__PROBLEM TO SOLVE__.
This exercise calls for an exact copy of the listing below.

__DATA EXTRACT__.
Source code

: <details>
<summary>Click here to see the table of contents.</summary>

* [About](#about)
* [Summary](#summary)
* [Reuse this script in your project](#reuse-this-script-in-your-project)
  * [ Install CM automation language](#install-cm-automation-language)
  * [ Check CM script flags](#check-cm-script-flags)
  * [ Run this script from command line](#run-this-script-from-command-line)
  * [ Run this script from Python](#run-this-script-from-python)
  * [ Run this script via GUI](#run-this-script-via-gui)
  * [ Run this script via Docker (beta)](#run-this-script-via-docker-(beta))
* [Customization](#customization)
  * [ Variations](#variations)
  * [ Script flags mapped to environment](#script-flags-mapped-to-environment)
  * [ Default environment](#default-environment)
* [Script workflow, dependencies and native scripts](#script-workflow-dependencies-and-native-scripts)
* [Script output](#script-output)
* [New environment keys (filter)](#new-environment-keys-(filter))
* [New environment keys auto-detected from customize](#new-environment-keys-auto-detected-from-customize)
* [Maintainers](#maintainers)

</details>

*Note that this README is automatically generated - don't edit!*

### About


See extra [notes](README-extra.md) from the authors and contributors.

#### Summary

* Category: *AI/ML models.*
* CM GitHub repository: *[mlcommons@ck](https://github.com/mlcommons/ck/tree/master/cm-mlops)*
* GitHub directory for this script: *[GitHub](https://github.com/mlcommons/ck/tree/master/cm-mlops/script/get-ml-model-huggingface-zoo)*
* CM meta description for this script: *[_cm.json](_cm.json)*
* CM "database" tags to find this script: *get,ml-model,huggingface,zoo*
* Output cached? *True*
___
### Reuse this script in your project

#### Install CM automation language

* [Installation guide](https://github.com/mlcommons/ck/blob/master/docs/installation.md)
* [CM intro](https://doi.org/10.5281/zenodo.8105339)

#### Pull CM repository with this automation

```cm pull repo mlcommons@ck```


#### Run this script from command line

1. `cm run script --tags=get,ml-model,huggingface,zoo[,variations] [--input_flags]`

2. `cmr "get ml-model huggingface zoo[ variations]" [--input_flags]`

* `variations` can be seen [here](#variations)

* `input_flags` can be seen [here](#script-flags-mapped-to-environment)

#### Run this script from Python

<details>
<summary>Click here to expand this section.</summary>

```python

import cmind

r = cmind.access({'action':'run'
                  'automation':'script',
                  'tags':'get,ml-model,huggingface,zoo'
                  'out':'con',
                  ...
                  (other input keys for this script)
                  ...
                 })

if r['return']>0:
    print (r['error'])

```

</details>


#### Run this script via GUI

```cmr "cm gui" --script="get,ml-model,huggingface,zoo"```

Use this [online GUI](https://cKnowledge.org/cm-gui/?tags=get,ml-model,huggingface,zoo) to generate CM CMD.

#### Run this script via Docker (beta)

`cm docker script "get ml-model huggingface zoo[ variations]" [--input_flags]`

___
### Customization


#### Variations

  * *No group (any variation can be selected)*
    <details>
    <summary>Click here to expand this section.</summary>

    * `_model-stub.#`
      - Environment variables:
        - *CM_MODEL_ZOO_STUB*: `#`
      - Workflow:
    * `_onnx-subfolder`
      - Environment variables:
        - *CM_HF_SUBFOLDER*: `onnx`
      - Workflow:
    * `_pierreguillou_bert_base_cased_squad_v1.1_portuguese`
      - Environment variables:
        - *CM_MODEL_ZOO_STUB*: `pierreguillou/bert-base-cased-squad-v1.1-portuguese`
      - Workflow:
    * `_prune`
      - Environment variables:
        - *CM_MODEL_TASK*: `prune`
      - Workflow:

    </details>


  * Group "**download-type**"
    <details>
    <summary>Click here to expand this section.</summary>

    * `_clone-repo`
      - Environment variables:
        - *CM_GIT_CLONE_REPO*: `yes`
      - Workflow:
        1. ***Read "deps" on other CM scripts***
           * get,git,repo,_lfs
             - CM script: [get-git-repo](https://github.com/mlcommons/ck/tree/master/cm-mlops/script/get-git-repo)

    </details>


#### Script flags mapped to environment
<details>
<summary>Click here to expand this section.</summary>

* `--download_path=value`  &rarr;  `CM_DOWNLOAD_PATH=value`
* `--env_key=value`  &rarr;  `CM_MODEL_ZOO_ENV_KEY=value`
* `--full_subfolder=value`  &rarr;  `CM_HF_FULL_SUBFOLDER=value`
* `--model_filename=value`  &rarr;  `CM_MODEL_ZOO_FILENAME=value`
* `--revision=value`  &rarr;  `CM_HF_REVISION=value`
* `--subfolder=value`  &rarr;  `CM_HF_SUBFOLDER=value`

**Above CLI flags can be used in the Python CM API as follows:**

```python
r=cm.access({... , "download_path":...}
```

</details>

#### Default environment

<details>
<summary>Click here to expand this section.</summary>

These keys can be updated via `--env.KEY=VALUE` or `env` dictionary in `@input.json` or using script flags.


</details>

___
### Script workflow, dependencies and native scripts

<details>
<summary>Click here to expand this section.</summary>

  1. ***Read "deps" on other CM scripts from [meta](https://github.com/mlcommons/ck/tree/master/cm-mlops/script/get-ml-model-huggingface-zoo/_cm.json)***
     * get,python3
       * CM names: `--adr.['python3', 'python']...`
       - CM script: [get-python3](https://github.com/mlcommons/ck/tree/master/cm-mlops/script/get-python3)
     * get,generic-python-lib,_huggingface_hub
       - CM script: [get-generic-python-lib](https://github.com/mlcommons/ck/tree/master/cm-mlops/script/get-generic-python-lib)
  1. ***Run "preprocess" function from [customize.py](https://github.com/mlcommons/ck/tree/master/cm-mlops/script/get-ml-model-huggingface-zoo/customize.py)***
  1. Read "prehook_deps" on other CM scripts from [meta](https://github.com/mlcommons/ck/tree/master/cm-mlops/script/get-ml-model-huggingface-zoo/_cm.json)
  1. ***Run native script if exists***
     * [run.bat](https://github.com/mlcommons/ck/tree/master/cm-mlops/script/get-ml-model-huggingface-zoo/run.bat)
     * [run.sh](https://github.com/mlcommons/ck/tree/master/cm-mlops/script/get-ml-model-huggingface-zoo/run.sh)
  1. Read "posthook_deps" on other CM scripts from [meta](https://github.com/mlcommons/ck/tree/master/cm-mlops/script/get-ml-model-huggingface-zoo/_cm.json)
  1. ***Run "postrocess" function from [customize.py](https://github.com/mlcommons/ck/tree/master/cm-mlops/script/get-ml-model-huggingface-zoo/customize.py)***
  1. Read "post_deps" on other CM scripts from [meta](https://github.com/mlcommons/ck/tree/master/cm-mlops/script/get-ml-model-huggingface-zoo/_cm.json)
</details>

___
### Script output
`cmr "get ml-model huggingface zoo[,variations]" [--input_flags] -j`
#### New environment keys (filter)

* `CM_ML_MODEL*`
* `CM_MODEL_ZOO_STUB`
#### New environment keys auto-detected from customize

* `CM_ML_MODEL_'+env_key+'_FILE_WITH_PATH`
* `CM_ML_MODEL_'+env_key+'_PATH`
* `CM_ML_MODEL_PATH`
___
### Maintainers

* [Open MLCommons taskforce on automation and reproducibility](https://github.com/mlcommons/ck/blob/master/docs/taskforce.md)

__EXERCISE SOLUTION__.
Source code

: <details>
<summary>Click here to see the table of contents.</summary>

* [About](#about)
* [Summary](#summary)
* [Reuse this script in your project](#reuse-this-script-in-your-project)
  * [ Install CM automation language](#install-cm-automation-language)
  * [ Check CM script flags](#check-cm-script-flags)
  * [ Run this script from command line](#run-this-script-from-command-line)
  * [ Run this script from Python](#run-this-script-from-python)
  * [ Run this script via GUI](#run-this-script-via-gui)
  * [ Run this script via Docker (beta)](#run-this-script-via-docker-(beta))
* [Customization](#customization)
  * [ Variations](#variations)
  * [ Script flags mapped to environment](#script-flags-mapped-to-environment)
  * [ Default environment](#default-environment)
* [Script workflow, dependencies and native scripts](#script-workflow-dependencies-and-native-scripts)
* [Script output](#script-output)
* [New environment keys (filter)](#new-environment-keys-(filter))
* [New environment keys auto-detected from customize](#new-environment-keys-auto-detected-from-customize)
* [Maintainers](#maintainers)

</details>

*Note that this README is automatically generated - don't edit!*

### About


See extra [notes](README-extra.md) from the authors and contributors.

#### Summary

* Category: *AI/ML models.*
* CM GitHub repository: *[mlcommons@ck](https://github.com/mlcommons/ck/tree/master/cm-mlops)*
* GitHub directory for this script: *[GitHub](https://github.com/mlcommons/ck/tree/master/cm-mlops/script/get-ml-model-huggingface-zoo)*
* CM meta description for this script: *[_cm.json](_cm.json)*
* CM "database" tags to find this script: *get,ml-model,huggingface,zoo*
* Output cached? *True*
___
### Reuse this script in your project

#### Install CM automation language

* [Installation guide](https://github.com/mlcommons/ck/blob/master/docs/installation.md)
* [CM intro](https://doi.org/10.5281/zenodo.8105339)

#### Pull CM repository with this automation

```cm pull repo mlcommons@ck```


#### Run this script from command line

1. `cm run script --tags=get,ml-model,huggingface,zoo[,variations] [--input_flags]`

2. `cmr "get ml-model huggingface zoo[ variations]" [--input_flags]`

* `variations` can be seen [here](#variations)

* `input_flags` can be seen [here](#script-flags-mapped-to-environment)

#### Run this script from Python

<details>
<summary>Click here to expand this section.</summary>

```python

import cmind

r = cmind.access({'action':'run'
                  'automation':'script',
                  'tags':'get,ml-model,huggingface,zoo'
                  'out':'con',
                  ...
                  (other input keys for this script)
                  ...
                 })

if r['return']>0:
    print (r['error'])

```

</details>


#### Run this script via GUI

```cmr "cm gui" --script="get,ml-model,huggingface,zoo"```

Use this [online GUI](https://cKnowledge.org/cm-gui/?tags=get,ml-model,huggingface,zoo) to generate CM CMD.

#### Run this script via Docker (beta)

`cm docker script "get ml-model huggingface zoo[ variations]" [--input_flags]`

___
### Customization


#### Variations

  * *No group (any variation can be selected)*
    <details>
    <summary>Click here to expand this section.</summary>

    * `_model-stub.#`
      - Environment variables:
        - *CM_MODEL_ZOO_STUB*: `#`
      - Workflow:
    * `_onnx-subfolder`
      - Environment variables:
        - *CM_HF_SUBFOLDER*: `onnx`
      - Workflow:
    * `_pierreguillou_bert_base_cased_squad_v1.1_portuguese`
      - Environment variables:
        - *CM_MODEL_ZOO_STUB*: `pierreguillou/bert-base-cased-squad-v1.1-portuguese`
      - Workflow:
    * `_prune`
      - Environment variables:
        - *CM_MODEL_TASK*: `prune`
      - Workflow:

    </details>


  * Group "**download-type**"
    <details>
    <summary>Click here to expand this section.</summary>

    * `_clone-repo`
      - Environment variables:
        - *CM_GIT_CLONE_REPO*: `yes`
      - Workflow:
        1. ***Read "deps" on other CM scripts***
           * get,git,repo,_lfs
             - CM script: [get-git-repo](https://github.com/mlcommons/ck/tree/master/cm-mlops/script/get-git-repo)

    </details>


#### Script flags mapped to environment
<details>
<summary>Click here to expand this section.</summary>

* `--download_path=value`  &rarr;  `CM_DOWNLOAD_PATH=value`
* `--env_key=value`  &rarr;  `CM_MODEL_ZOO_ENV_KEY=value`
* `--full_subfolder=value`  &rarr;  `CM_HF_FULL_SUBFOLDER=value`
* `--model_filename=value`  &rarr;  `CM_MODEL_ZOO_FILENAME=value`
* `--revision=value`  &rarr;  `CM_HF_REVISION=value`
* `--subfolder=value`  &rarr;  `CM_HF_SUBFOLDER=value`

**Above CLI flags can be used in the Python CM API as follows:**

```python
r=cm.access({... , "download_path":...}
```

</details>

#### Default environment

<details>
<summary>Click here to expand this section.</summary>

These keys can be updated via `--env.KEY=VALUE` or `env` dictionary in `@input.json` or using script flags.


</details>

___
### Script workflow, dependencies and native scripts

<details>
<summary>Click here to expand this section.</summary>

  1. ***Read "deps" on other CM scripts from [meta](https://github.com/mlcommons/ck/tree/master/cm-mlops/script/get-ml-model-huggingface-zoo/_cm.json)***
     * get,python3
       * CM names: `--adr.['python3', 'python']...`
       - CM script: [get-python3](https://github.com/mlcommons/ck/tree/master/cm-mlops/script/get-python3)
     * get,generic-python-lib,_huggingface_hub
       - CM script: [get-generic-python-lib](https://github.com/mlcommons/ck/tree/master/cm-mlops/script/get-generic-python-lib)
  1. ***Run "preprocess" function from [customize.py](https://github.com/mlcommons/ck/tree/master/cm-mlops/script/get-ml-model-huggingface-zoo/customize.py)***
  1. Read "prehook_deps" on other CM scripts from [meta](https://github.com/mlcommons/ck/tree/master/cm-mlops/script/get-ml-model-huggingface-zoo/_cm.json)
  1. ***Run native script if exists***
     * [run.bat](https://github.com/mlcommons/ck/tree/master/cm-mlops/script/get-ml-model-huggingface-zoo/run.bat)
     * [run.sh](https://github.com/mlcommons/ck/tree/master/cm-mlops/script/get-ml-model-huggingface-zoo/run.sh)
  1. Read "posthook_deps" on other CM scripts from [meta](https://github.com/mlcommons/ck/tree/master/cm-mlops/script/get-ml-model-huggingface-zoo/_cm.json)
  1. ***Run "postrocess" function from [customize.py](https://github.com/mlcommons/ck/tree/master/cm-mlops/script/get-ml-model-huggingface-zoo/customize.py)***
  1. Read "post_deps" on other CM scripts from [meta](https://github.com/mlcommons/ck/tree/master/cm-mlops/script/get-ml-model-huggingface-zoo/_cm.json)
</details>

___
### Script output
`cmr "get ml-model huggingface zoo[,variations]" [--input_flags] -j`
#### New environment keys (filter)

* `CM_ML_MODEL*`
* `CM_MODEL_ZOO_STUB`
#### New environment keys auto-detected from customize

* `CM_ML_MODEL_'+env_key+'_FILE_WITH_PATH`
* `CM_ML_MODEL_'+env_key+'_PATH`
* `CM_ML_MODEL_PATH`
___
### Maintainers

* [Open MLCommons taskforce on automation and reproducibility](https://github.com/mlcommons/ck/blob/master/docs/taskforce.md)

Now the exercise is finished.